• _Problem requirements_
An exact copy of the data is needed, but without any of its images.

(Stored data entries)

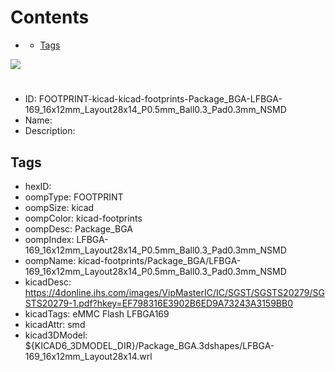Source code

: 



Contents
========

* [](#)
	* [Tags](#tags)
  
![][im]
# 

- ID: FOOTPRINT-kicad-kicad-footprints-Package_BGA-LFBGA-169_16x12mm_Layout28x14_P0.5mm_Ball0.3_Pad0.3mm_NSMD
- Name: 
- Description: 

## Tags

- hexID: 
- oompType: FOOTPRINT
- oompSize: kicad
- oompColor: kicad-footprints
- oompDesc: Package_BGA
- oompIndex: LFBGA-169_16x12mm_Layout28x14_P0.5mm_Ball0.3_Pad0.3mm_NSMD
- oompName: kicad-footprints/Package_BGA/LFBGA-169_16x12mm_Layout28x14_P0.5mm_Ball0.3_Pad0.3mm_NSMD
- kicadDesc: https://4donline.ihs.com/images/VipMasterIC/IC/SGST/SGSTS20279/SGSTS20279-1.pdf?hkey=EF798316E3902B6ED9A73243A3159BB0
- kicadTags: eMMC Flash LFBGA169
- kicadAttr: smd
- kicad3DModel: ${KICAD6_3DMODEL_DIR}/Package_BGA.3dshapes/LFBGA-169_16x12mm_Layout28x14.wrl



[im]: image.png
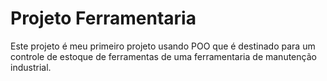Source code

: # Projeto Ferramentaria

Este projeto é meu primeiro projeto usando POO que é destinado para um controle de estoque de ferramentas de uma ferramentaria de manutenção industrial.
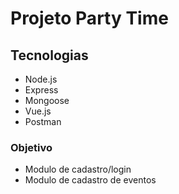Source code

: # Projeto Party Time

## Tecnologias

- Node.js
- Express
- Mongoose
- Vue.js
- Postman

### Objetivo

- Modulo de cadastro/login
- Modulo de cadastro de eventos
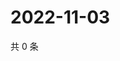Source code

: # 2022-11-03

共 0 条

<!-- BEGIN WEIBO -->
<!-- 最后更新时间 Thu Nov 03 2022 11:48:37 GMT+0800 (China Standard Time) -->

<!-- END WEIBO -->
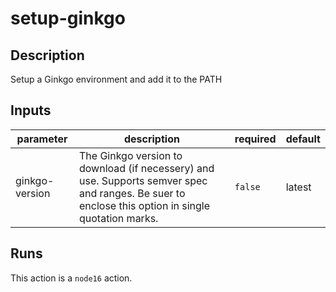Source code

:# setup-ginkgo

<!-- action-docs-description -->
## Description

Setup a Ginkgo environment and add it to the PATH
<!-- action-docs-description -->

<!-- action-docs-inputs -->
## Inputs

| parameter | description | required | default |
| --- | --- | --- | --- |
| ginkgo-version | The Ginkgo version to download (if necessery) and use. Supports semver spec and ranges. Be suer to enclose this option in single quotation marks. | `false` | latest |
<!-- action-docs-inputs -->

<!-- action-docs-outputs -->

<!-- action-docs-outputs -->

<!-- action-docs-runs -->
## Runs

This action is a `node16` action.
<!-- action-docs-runs -->
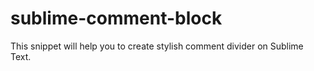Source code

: sublime-comment-block
=====================
This snippet will help you to create stylish comment divider on Sublime Text.
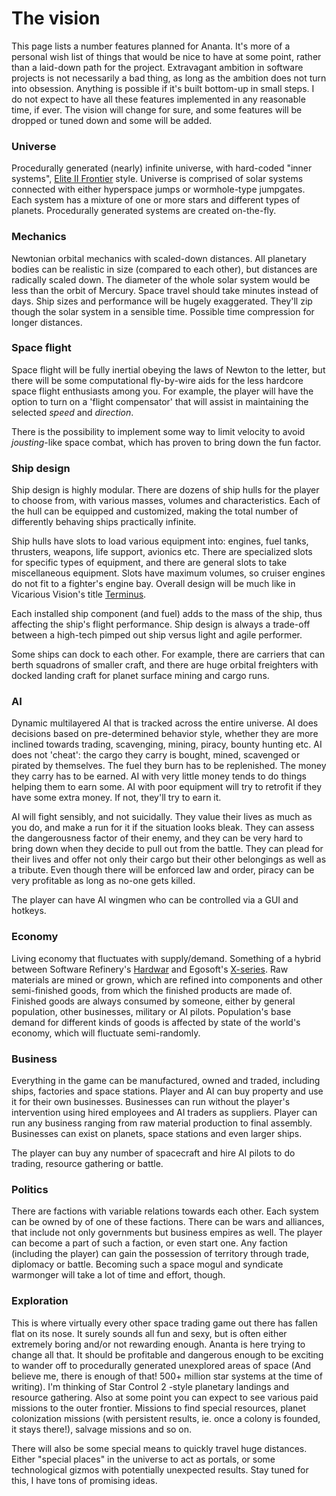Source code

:# The vision #

This page lists a number features planned for Ananta. It's more of a personal wish list of things that would be nice to have at some point, rather than a laid-down path for the project. Extravagant ambition in software projects is not necessarily a bad thing, as long as the ambition does not turn into obsession. Anything is possible if it's built bottom-up in small steps. I do not expect to have all these features implemented in any reasonable time, if ever. The vision will change for sure, and some features will be dropped or tuned down and some will be added.

### Universe ###
Procedurally generated (nearly) infinite universe, with hard-coded "inner systems", [Elite II Frontier](http://en.wikipedia.org/wiki/Frontier:_Elite_II) style. Universe is comprised of solar systems connected with either hyperspace jumps or wormhole-type jumpgates. Each system has a mixture of one or more stars and different types of planets. Procedurally generated systems are created on-the-fly.

### Mechanics ###
Newtonian orbital mechanics with scaled-down distances. All planetary bodies can be realistic in size (compared to each other), but distances are radically scaled down. The diameter of the whole solar system would be less than the orbit of Mercury. Space travel should take minutes instead of days. Ship sizes and performance will be hugely exaggerated. They'll zip though the solar system in a sensible time. Possible time compression for longer distances.

### Space flight ###
Space flight will be fully inertial obeying the laws of Newton to the letter, but there will be some computational fly-by-wire aids for the less hardcore space flight enthusiasts among you. For example, the player will have the option to turn on a 'flight compensator' that will assist in maintaining the selected _speed_ and _direction_.

There is the possibility to implement some way to limit velocity to avoid _jousting_-like space combat, which has proven to bring down the fun factor.

### Ship design ###
Ship design is highly modular. There are dozens of ship hulls for the player to choose from, with various masses, volumes and characteristics. Each of the hull can be equipped and customized, making the total number of differently behaving ships practically infinite.

Ship hulls have slots to load various equipment into: engines, fuel tanks, thrusters, weapons, life support, avionics etc. There are specialized slots for specific types of equipment, and there are general slots to take miscellaneous equipment. Slots have maximum volumes, so cruiser engines do not fit to a fighter's engine bay. Overall design will be much like in Vicarious Vision's title [Terminus](http://vvisions.logical.net/terminus).

Each installed ship component (and fuel) adds to the mass of the ship, thus affecting the ship's flight performance. Ship design is always a trade-off between a high-tech pimped out ship versus light and agile performer.

Some ships can dock to each other. For example, there are carriers that can berth squadrons of smaller craft, and there are huge orbital freighters with docked landing craft for planet surface mining and cargo runs.


### AI ###
Dynamic multilayered AI that is tracked across the entire universe. AI does decisions based on pre-determined behavior style, whether they are more inclined towards trading, scavenging, mining, piracy, bounty hunting etc. AI does not 'cheat': the cargo they carry is bought, mined, scavenged or pirated by themselves. The fuel they burn has to be replenished. The money they carry has to be earned. AI with very little money tends to do things helping them to earn some. AI with poor equipment will try to retrofit if they have some extra money. If not, they'll try to earn it.

AI will fight sensibly, and not suicidally. They value their lives as much as you do, and make a run for it if the situation looks bleak. They can assess the dangerousness factor of their enemy, and they can be very hard to bring down when they decide to pull out from the battle. They can plead for their lives and offer not only their cargo but their other belongings as well as a tribute. Even though there will be enforced law and order, piracy can be very profitable as long as no-one gets killed.

The player can have AI wingmen who can be controlled via a GUI and hotkeys.


### Economy ###
Living economy that fluctuates with supply/demand. Something of a hybrid between Software Refinery's [Hardwar](http://en.wikipedia.org/wiki/Hardwar) and Egosoft's [X-series](http://www.egosoft.com/games/x/info_en.php). Raw materials are mined or grown, which are refined into components and other semi-finished goods, from which the finished products are made of. Finished goods are always consumed by someone, either by general population, other businesses, military or AI pilots. Population's base demand for different kinds of goods is affected by state of the world's economy, which will fluctuate semi-randomly.


### Business ###
Everything in the game can be manufactured, owned and traded, including ships, factories and space stations. Player and AI can buy property and use it for their own businesses. Businesses can run without the player's intervention using hired employees and AI traders as suppliers. Player can run any business ranging from raw material production to final assembly. Businesses can exist on planets, space stations and even larger ships.

The player can buy any number of spacecraft and hire AI pilots to do trading, resource gathering or battle.

### Politics ###
There are factions with variable relations towards each other. Each system can be owned by of one of these factions. There can be wars and alliances, that include not only governments but business empires as well. The player can become a part of such a faction, or even start one. Any faction (including the player) can gain the possession of territory through trade, diplomacy or battle. Becoming such a space mogul and syndicate warmonger will take a lot of time and effort, though.

### Exploration ###
This is where virtually every other space trading game out there has fallen flat on its nose. It surely sounds all fun and sexy, but is often either extremely boring and/or not rewarding enough. Ananta is here trying to change all that. It should be profitable and dangerous enough to be exciting to wander off to procedurally generated unexplored areas of space (And believe me, there is enough of that! 500+ million star systems at the time of writing). I'm thinking of Star Control 2 -style planetary landings and resource gathering. Also at some point you can expect to see various paid missions to the outer frontier. Missions to find special resources, planet colonization missions (with persistent results, ie. once a colony is founded, it stays there!), salvage missions and so on.

There will also be some special means to quickly travel huge distances. Either "special places" in the universe to act as portals, or some technological gizmos with potentially unexpected results. Stay tuned for this, I have tons of promising ideas.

• _Task solution_
Source code

: 



Contents
========

* [](#)
	* [Tags](#tags)
  
![][im]
# 

- ID: FOOTPRINT-kicad-kicad-footprints-Package_BGA-LFBGA-169_16x12mm_Layout28x14_P0.5mm_Ball0.3_Pad0.3mm_NSMD
- Name: 
- Description: 

## Tags

- hexID: 
- oompType: FOOTPRINT
- oompSize: kicad
- oompColor: kicad-footprints
- oompDesc: Package_BGA
- oompIndex: LFBGA-169_16x12mm_Layout28x14_P0.5mm_Ball0.3_Pad0.3mm_NSMD
- oompName: kicad-footprints/Package_BGA/LFBGA-169_16x12mm_Layout28x14_P0.5mm_Ball0.3_Pad0.3mm_NSMD
- kicadDesc: https://4donline.ihs.com/images/VipMasterIC/IC/SGST/SGSTS20279/SGSTS20279-1.pdf?hkey=EF798316E3902B6ED9A73243A3159BB0
- kicadTags: eMMC Flash LFBGA169
- kicadAttr: smd
- kicad3DModel: ${KICAD6_3DMODEL_DIR}/Package_BGA.3dshapes/LFBGA-169_16x12mm_Layout28x14.wrl



[im]: image.png
Source code

: # Projeto Ferramentaria

Este projeto é meu primeiro projeto usando POO que é destinado para um controle de estoque de ferramentas de uma ferramentaria de manutenção industrial.
Source code

: # Projeto Party Time

## Tecnologias

- Node.js
- Express
- Mongoose
- Vue.js
- Postman

### Objetivo

- Modulo de cadastro/login
- Modulo de cadastro de eventos
Source code

: # 2022-11-03

共 0 条

<!-- BEGIN WEIBO -->
<!-- 最后更新时间 Thu Nov 03 2022 11:48:37 GMT+0800 (China Standard Time) -->

<!-- END WEIBO -->
Source code

:# setup-ginkgo

<!-- action-docs-description -->
## Description

Setup a Ginkgo environment and add it to the PATH
<!-- action-docs-description -->

<!-- action-docs-inputs -->
## Inputs

| parameter | description | required | default |
| --- | --- | --- | --- |
| ginkgo-version | The Ginkgo version to download (if necessery) and use. Supports semver spec and ranges. Be suer to enclose this option in single quotation marks. | `false` | latest |
<!-- action-docs-inputs -->

<!-- action-docs-outputs -->

<!-- action-docs-outputs -->

<!-- action-docs-runs -->
## Runs

This action is a `node16` action.
<!-- action-docs-runs -->
Source code

: sublime-comment-block
=====================
This snippet will help you to create stylish comment divider on Sublime Text.
Source code

:# The vision #

This page lists a number features planned for Ananta. It's more of a personal wish list of things that would be nice to have at some point, rather than a laid-down path for the project. Extravagant ambition in software projects is not necessarily a bad thing, as long as the ambition does not turn into obsession. Anything is possible if it's built bottom-up in small steps. I do not expect to have all these features implemented in any reasonable time, if ever. The vision will change for sure, and some features will be dropped or tuned down and some will be added.

### Universe ###
Procedurally generated (nearly) infinite universe, with hard-coded "inner systems", [Elite II Frontier](http://en.wikipedia.org/wiki/Frontier:_Elite_II) style. Universe is comprised of solar systems connected with either hyperspace jumps or wormhole-type jumpgates. Each system has a mixture of one or more stars and different types of planets. Procedurally generated systems are created on-the-fly.

### Mechanics ###
Newtonian orbital mechanics with scaled-down distances. All planetary bodies can be realistic in size (compared to each other), but distances are radically scaled down. The diameter of the whole solar system would be less than the orbit of Mercury. Space travel should take minutes instead of days. Ship sizes and performance will be hugely exaggerated. They'll zip though the solar system in a sensible time. Possible time compression for longer distances.

### Space flight ###
Space flight will be fully inertial obeying the laws of Newton to the letter, but there will be some computational fly-by-wire aids for the less hardcore space flight enthusiasts among you. For example, the player will have the option to turn on a 'flight compensator' that will assist in maintaining the selected _speed_ and _direction_.

There is the possibility to implement some way to limit velocity to avoid _jousting_-like space combat, which has proven to bring down the fun factor.

### Ship design ###
Ship design is highly modular. There are dozens of ship hulls for the player to choose from, with various masses, volumes and characteristics. Each of the hull can be equipped and customized, making the total number of differently behaving ships practically infinite.

Ship hulls have slots to load various equipment into: engines, fuel tanks, thrusters, weapons, life support, avionics etc. There are specialized slots for specific types of equipment, and there are general slots to take miscellaneous equipment. Slots have maximum volumes, so cruiser engines do not fit to a fighter's engine bay. Overall design will be much like in Vicarious Vision's title [Terminus](http://vvisions.logical.net/terminus).

Each installed ship component (and fuel) adds to the mass of the ship, thus affecting the ship's flight performance. Ship design is always a trade-off between a high-tech pimped out ship versus light and agile performer.

Some ships can dock to each other. For example, there are carriers that can berth squadrons of smaller craft, and there are huge orbital freighters with docked landing craft for planet surface mining and cargo runs.


### AI ###
Dynamic multilayered AI that is tracked across the entire universe. AI does decisions based on pre-determined behavior style, whether they are more inclined towards trading, scavenging, mining, piracy, bounty hunting etc. AI does not 'cheat': the cargo they carry is bought, mined, scavenged or pirated by themselves. The fuel they burn has to be replenished. The money they carry has to be earned. AI with very little money tends to do things helping them to earn some. AI with poor equipment will try to retrofit if they have some extra money. If not, they'll try to earn it.

AI will fight sensibly, and not suicidally. They value their lives as much as you do, and make a run for it if the situation looks bleak. They can assess the dangerousness factor of their enemy, and they can be very hard to bring down when they decide to pull out from the battle. They can plead for their lives and offer not only their cargo but their other belongings as well as a tribute. Even though there will be enforced law and order, piracy can be very profitable as long as no-one gets killed.

The player can have AI wingmen who can be controlled via a GUI and hotkeys.


### Economy ###
Living economy that fluctuates with supply/demand. Something of a hybrid between Software Refinery's [Hardwar](http://en.wikipedia.org/wiki/Hardwar) and Egosoft's [X-series](http://www.egosoft.com/games/x/info_en.php). Raw materials are mined or grown, which are refined into components and other semi-finished goods, from which the finished products are made of. Finished goods are always consumed by someone, either by general population, other businesses, military or AI pilots. Population's base demand for different kinds of goods is affected by state of the world's economy, which will fluctuate semi-randomly.


### Business ###
Everything in the game can be manufactured, owned and traded, including ships, factories and space stations. Player and AI can buy property and use it for their own businesses. Businesses can run without the player's intervention using hired employees and AI traders as suppliers. Player can run any business ranging from raw material production to final assembly. Businesses can exist on planets, space stations and even larger ships.

The player can buy any number of spacecraft and hire AI pilots to do trading, resource gathering or battle.

### Politics ###
There are factions with variable relations towards each other. Each system can be owned by of one of these factions. There can be wars and alliances, that include not only governments but business empires as well. The player can become a part of such a faction, or even start one. Any faction (including the player) can gain the possession of territory through trade, diplomacy or battle. Becoming such a space mogul and syndicate warmonger will take a lot of time and effort, though.

### Exploration ###
This is where virtually every other space trading game out there has fallen flat on its nose. It surely sounds all fun and sexy, but is often either extremely boring and/or not rewarding enough. Ananta is here trying to change all that. It should be profitable and dangerous enough to be exciting to wander off to procedurally generated unexplored areas of space (And believe me, there is enough of that! 500+ million star systems at the time of writing). I'm thinking of Star Control 2 -style planetary landings and resource gathering. Also at some point you can expect to see various paid missions to the outer frontier. Missions to find special resources, planet colonization missions (with persistent results, ie. once a colony is founded, it stays there!), salvage missions and so on.

There will also be some special means to quickly travel huge distances. Either "special places" in the universe to act as portals, or some technological gizmos with potentially unexpected results. Stay tuned for this, I have tons of promising ideas.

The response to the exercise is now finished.